▸ **Exercise directions**
Wherever "charge" appears in a line of the listing, report that line.
------
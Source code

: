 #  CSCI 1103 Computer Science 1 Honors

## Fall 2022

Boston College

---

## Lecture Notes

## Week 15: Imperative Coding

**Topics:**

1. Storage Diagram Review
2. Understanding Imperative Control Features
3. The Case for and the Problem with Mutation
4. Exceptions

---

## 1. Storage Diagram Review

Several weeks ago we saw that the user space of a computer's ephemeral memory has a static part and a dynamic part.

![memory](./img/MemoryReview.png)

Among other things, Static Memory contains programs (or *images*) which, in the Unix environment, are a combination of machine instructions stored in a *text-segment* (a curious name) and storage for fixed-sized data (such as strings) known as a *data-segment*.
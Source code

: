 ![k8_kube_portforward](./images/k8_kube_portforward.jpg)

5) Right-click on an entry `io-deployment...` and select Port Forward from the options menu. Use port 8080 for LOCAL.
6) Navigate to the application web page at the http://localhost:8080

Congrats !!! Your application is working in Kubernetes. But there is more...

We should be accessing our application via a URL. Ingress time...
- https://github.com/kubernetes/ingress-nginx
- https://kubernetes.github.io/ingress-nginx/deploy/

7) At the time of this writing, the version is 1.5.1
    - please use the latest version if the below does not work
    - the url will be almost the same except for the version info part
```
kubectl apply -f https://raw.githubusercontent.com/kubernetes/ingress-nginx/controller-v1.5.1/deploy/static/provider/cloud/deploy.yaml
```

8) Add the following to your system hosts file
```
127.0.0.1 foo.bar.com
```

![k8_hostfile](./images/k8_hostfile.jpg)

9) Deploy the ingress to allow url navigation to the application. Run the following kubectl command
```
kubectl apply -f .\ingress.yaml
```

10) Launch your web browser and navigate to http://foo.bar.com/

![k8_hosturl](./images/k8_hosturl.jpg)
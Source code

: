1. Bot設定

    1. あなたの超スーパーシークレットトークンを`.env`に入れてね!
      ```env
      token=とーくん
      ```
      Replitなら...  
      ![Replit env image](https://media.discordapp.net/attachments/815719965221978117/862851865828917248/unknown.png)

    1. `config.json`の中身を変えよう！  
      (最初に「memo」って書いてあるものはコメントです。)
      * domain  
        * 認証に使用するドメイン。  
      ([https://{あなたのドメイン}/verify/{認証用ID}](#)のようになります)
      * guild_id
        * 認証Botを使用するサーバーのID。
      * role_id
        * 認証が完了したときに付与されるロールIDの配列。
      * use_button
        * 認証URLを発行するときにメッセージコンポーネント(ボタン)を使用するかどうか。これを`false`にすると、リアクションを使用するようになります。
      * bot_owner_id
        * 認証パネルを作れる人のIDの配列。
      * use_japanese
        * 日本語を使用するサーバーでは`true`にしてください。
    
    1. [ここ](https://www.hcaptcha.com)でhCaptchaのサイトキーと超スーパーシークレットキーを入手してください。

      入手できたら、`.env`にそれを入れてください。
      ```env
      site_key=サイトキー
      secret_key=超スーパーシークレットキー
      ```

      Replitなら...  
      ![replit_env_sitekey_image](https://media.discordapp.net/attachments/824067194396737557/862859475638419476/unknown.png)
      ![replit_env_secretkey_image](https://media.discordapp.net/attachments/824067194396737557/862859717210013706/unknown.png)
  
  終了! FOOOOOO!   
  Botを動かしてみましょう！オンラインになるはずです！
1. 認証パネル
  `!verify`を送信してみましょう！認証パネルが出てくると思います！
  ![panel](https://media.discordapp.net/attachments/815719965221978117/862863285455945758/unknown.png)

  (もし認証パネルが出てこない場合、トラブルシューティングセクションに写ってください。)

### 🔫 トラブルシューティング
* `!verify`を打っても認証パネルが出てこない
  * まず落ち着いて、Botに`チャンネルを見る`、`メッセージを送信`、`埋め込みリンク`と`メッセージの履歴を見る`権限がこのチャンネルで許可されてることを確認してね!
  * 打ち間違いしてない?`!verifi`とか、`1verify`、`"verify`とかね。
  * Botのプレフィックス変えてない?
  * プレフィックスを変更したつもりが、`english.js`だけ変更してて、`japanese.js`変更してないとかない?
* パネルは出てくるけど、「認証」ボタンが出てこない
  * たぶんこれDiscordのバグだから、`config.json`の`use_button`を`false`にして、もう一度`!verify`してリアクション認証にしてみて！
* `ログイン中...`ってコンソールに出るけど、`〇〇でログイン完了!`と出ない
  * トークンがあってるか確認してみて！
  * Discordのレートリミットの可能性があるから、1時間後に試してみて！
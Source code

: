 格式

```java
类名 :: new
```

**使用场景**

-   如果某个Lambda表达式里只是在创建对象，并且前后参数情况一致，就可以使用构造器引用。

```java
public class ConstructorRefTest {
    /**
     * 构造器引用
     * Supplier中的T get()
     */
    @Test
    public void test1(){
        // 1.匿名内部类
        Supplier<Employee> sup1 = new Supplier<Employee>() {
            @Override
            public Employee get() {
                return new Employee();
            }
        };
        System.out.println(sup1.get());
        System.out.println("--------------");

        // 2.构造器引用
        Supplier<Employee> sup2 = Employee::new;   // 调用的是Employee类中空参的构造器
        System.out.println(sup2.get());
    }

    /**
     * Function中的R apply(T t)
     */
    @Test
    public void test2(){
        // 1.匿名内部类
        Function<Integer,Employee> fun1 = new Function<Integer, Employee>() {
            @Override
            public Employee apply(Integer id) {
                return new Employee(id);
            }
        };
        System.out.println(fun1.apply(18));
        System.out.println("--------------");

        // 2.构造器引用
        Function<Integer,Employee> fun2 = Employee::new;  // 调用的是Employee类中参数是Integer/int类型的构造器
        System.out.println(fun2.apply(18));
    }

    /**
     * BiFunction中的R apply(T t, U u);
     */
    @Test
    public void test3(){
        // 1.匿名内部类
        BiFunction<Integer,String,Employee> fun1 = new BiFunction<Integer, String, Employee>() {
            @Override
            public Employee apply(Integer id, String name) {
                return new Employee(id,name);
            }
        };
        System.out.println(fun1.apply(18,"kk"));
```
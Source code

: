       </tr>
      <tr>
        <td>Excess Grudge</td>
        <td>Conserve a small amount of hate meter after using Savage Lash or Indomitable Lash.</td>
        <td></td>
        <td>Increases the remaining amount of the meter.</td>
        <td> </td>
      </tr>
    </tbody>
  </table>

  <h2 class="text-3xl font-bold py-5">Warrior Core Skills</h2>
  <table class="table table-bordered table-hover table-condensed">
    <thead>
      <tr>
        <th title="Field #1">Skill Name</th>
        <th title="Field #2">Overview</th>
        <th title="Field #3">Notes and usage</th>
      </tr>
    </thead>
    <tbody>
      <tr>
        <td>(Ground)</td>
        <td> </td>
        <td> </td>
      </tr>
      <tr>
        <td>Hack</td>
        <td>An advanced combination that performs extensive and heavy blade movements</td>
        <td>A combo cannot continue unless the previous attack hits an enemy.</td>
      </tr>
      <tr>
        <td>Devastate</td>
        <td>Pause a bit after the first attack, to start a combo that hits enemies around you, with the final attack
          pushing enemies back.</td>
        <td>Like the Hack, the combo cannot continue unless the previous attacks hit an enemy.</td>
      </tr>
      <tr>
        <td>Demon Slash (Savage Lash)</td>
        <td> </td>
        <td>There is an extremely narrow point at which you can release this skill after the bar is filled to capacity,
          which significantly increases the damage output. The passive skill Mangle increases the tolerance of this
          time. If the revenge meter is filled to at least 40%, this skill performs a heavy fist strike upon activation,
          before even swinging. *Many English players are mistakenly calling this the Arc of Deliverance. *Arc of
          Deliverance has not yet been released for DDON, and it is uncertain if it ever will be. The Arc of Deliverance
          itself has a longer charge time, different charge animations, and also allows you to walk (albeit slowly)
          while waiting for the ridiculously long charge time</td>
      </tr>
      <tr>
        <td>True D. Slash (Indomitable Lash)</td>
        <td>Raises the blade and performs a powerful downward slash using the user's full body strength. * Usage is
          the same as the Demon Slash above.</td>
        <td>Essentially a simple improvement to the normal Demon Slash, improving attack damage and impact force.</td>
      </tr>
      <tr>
------
▸ **Answer area**
          itself has a longer charge time, different charge animations, and also allows you to walk (albeit slowly)
          while waiting for the ridiculously long charge time</td>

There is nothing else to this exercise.